You will pull out a Solaris box but won’t support raspberry pi. That’s just rude.
It looks like 1.890 was released in the Virtualmin repos on 7/16/18, and upgraded to 1.894 about three months later. I guess it wasn’t as short-lived as I’d assumed, but from what we can tell it was not being exploited widely until the tweetstorm and media coverage starting on the 17th. It wasn’t being tracked by researchers who track that sort of thing until it was “dropped” at DefCon, and attacks started ramping up almost immediately, but weren’t super widespread until the 17th.

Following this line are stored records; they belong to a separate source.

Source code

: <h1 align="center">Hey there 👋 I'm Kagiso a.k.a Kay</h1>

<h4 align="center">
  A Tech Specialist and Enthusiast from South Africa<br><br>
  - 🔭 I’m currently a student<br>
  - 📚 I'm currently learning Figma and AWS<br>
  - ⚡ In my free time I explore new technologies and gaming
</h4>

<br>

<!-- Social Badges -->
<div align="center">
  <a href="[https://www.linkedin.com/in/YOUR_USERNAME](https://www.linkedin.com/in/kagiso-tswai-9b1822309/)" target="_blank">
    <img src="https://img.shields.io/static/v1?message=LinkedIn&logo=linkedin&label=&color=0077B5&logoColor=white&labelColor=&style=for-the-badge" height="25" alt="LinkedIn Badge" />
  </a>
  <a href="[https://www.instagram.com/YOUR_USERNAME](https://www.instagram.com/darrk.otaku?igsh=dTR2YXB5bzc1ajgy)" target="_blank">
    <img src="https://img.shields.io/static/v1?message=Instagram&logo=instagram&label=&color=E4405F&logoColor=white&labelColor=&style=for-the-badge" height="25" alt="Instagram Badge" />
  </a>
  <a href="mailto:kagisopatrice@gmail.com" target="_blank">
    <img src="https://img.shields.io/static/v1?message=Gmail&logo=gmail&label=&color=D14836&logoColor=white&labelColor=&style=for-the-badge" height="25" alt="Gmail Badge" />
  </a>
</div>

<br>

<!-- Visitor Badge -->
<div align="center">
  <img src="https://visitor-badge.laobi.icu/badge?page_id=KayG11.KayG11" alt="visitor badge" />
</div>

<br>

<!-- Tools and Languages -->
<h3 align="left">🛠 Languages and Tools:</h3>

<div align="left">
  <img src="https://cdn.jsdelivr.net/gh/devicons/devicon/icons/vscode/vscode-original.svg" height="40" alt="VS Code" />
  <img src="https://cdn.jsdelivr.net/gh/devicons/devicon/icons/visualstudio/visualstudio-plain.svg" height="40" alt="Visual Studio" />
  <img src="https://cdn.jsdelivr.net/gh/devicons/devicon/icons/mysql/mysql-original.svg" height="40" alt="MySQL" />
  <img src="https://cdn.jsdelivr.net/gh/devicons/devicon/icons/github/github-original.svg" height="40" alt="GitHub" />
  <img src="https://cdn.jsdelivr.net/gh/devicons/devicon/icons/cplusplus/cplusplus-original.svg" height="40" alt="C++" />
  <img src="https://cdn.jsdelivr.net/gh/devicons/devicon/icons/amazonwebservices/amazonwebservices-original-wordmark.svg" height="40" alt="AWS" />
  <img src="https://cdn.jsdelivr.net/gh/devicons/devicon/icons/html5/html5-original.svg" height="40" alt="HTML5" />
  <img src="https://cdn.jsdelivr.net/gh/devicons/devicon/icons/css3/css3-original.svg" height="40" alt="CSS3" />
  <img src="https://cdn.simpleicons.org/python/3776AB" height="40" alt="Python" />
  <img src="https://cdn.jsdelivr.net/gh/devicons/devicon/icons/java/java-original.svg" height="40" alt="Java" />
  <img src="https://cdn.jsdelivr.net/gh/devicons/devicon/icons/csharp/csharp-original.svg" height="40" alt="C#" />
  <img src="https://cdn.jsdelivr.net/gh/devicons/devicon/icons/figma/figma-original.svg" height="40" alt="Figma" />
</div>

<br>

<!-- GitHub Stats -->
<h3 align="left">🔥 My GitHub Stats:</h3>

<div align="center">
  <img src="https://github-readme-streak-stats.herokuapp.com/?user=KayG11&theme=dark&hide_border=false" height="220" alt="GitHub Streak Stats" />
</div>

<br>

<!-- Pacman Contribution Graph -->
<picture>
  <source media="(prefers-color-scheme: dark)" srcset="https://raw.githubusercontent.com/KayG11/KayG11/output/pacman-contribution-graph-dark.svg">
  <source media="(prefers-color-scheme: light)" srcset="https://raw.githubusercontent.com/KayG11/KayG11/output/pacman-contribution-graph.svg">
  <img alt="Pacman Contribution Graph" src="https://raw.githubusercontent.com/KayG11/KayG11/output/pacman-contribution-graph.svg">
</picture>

Reproducing the attack based only on what was in the “0day drop” required tweaking, and so script kiddies couldn’t make it work without people in forums figuring out how to make it work (it even took me a few minutes to figure out why it was failing for me). I suspect the researcher just didn’t understand the bug (either discovering it through fuzzing or finding it mentioned on some black hat site, or similar), and so his PoC was kinda wonky and required a lot of luck to make work (but only a little tweaking was needed to make it super dangerous on 1.890, but it needed the right Webmin configuration on all later versions).

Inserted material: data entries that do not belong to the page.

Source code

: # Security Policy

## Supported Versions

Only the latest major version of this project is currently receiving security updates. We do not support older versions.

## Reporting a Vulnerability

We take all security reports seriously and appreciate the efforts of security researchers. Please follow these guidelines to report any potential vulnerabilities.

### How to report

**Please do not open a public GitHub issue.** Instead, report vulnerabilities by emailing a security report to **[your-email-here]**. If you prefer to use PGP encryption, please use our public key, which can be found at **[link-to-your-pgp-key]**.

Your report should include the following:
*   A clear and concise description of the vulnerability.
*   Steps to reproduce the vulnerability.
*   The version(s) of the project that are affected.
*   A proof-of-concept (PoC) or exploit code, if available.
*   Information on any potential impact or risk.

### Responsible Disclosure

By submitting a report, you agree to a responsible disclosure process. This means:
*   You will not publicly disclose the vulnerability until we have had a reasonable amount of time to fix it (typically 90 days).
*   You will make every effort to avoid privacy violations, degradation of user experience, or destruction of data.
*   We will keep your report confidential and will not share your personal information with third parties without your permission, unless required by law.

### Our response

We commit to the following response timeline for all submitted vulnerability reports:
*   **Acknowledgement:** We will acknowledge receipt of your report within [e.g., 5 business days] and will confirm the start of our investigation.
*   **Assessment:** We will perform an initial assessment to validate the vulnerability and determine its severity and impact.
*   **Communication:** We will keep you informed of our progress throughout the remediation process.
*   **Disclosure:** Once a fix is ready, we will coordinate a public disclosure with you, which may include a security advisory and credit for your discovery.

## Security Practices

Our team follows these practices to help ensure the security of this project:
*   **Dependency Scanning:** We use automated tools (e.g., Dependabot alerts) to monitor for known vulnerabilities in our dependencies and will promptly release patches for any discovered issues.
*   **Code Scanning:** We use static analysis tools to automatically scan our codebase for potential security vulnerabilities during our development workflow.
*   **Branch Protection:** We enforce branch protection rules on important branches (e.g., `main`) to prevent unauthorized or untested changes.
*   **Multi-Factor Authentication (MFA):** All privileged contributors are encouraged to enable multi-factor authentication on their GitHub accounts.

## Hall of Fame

What I’m trying to say is that it was a slow ramp up, at least partly, because the published exploit wasn’t workable in a widespread way without tweaking, and a lot of attackers are low-skilled; just running existing exploits and adding the results to their botnets for spamming or whatever. I followed the discussion all day on Twitter and reddit, and was surprised by how much wrong information was flying around (wrong in the sense of it didn’t accurately describe the bug or the way to exploit it) and for how long.

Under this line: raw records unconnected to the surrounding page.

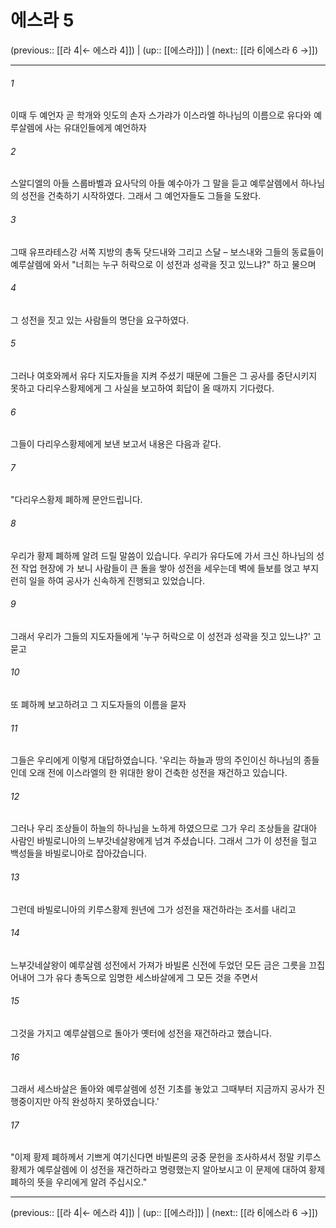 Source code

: # 에스라 5

(previous:: [[라 4|← 에스라 4]]) | (up:: [[에스라]]) | (next:: [[라 6|에스라 6 →]])

***




###### 1 

이때 두 예언자 곧 학개와 잇도의 손자 스가랴가 이스라엘 하나님의 이름으로 유다와 예루살렘에 사는 유대인들에게 예언하자 



###### 2 

스알디엘의 아들 스룹바벨과 요사닥의 아들 예수아가 그 말을 듣고 예루살렘에서 하나님의 성전을 건축하기 시작하였다. 그래서 그 예언자들도 그들을 도왔다. 



###### 3 

그때 유프라테스강 서쪽 지방의 총독 닷드내와 그리고 스달 – 보스내와 그들의 동료들이 예루살렘에 와서 "너희는 누구 허락으로 이 성전과 성곽을 짓고 있느냐?" 하고 물으며 



###### 4 

그 성전을 짓고 있는 사람들의 명단을 요구하였다. 



###### 5 

그러나 여호와께서 유다 지도자들을 지켜 주셨기 때문에 그들은 그 공사를 중단시키지 못하고 다리우스황제에게 그 사실을 보고하여 회답이 올 때까지 기다렸다. 



###### 6 

그들이 다리우스황제에게 보낸 보고서 내용은 다음과 같다. 



###### 7 

"다리우스황제 폐하께 문안드립니다. 



###### 8 

우리가 황제 폐하께 알려 드릴 말씀이 있습니다. 우리가 유다도에 가서 크신 하나님의 성전 작업 현장에 가 보니 사람들이 큰 돌을 쌓아 성전을 세우는데 벽에 들보를 얹고 부지런히 일을 하여 공사가 신속하게 진행되고 있었습니다. 



###### 9 

그래서 우리가 그들의 지도자들에게 '누구 허락으로 이 성전과 성곽을 짓고 있느냐?' 고 묻고 



###### 10 

또 폐하께 보고하려고 그 지도자들의 이름을 묻자 



###### 11 

그들은 우리에게 이렇게 대답하였습니다. '우리는 하늘과 땅의 주인이신 하나님의 종들인데 오래 전에 이스라엘의 한 위대한 왕이 건축한 성전을 재건하고 있습니다. 



###### 12 

그러나 우리 조상들이 하늘의 하나님을 노하게 하였으므로 그가 우리 조상들을 갈대아 사람인 바빌로니아의 느부갓네살왕에게 넘겨 주셨습니다. 그래서 그가 이 성전을 헐고 백성들을 바빌로니아로 잡아갔습니다. 



###### 13 

그런데 바빌로니아의 키루스황제 원년에 그가 성전을 재건하라는 조서를 내리고 



###### 14 

느부갓네살왕이 예루살렘 성전에서 가져가 바빌론 신전에 두었던 모든 금은 그릇을 끄집어내어 그가 유다 총독으로 임명한 세스바살에게 그 모든 것을 주면서 



###### 15 

그것을 가지고 예루살렘으로 돌아가 옛터에 성전을 재건하라고 했습니다. 



###### 16 

그래서 세스바살은 돌아와 예루살렘에 성전 기초를 놓았고 그때부터 지금까지 공사가 진행중이지만 아직 완성하지 못하였습니다.' 



###### 17 

"이제 황제 폐하께서 기쁘게 여기신다면 바빌론의 궁중 문헌을 조사하셔서 정말 키루스황제가 예루살렘에 이 성전을 재건하라고 명령했는지 알아보시고 이 문제에 대하여 황제 폐하의 뜻을 우리에게 알려 주십시오."

***

(previous:: [[라 4|← 에스라 4]]) | (up:: [[에스라]]) | (next:: [[라 6|에스라 6 →]])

All that said, if you find something, you probably should scrap the system. You can never really trust a rooted system again, until it’s been reinstalled with a fresh OS. We hate that this happened, and we’re sorry to everyone who does end up having to reinstall…know that we’re in the same boat (all of our servers run Webmin or Virtualmin, too, and we have quite a few), and have been auditing everything since Saturday. We’re just hoping the slow ramp up and getting a new release out minimized the damage. We wish the researcher had responsibly disclosed the bug, but not everyone does responsible disclosure.
Would the mere fact that someone attempted to access that function, even if it failed because password-changing was not enabled, serve as a natural honeypot?
so 1.890 was super dangerous how? Was the change password mitigation not required for this particular version?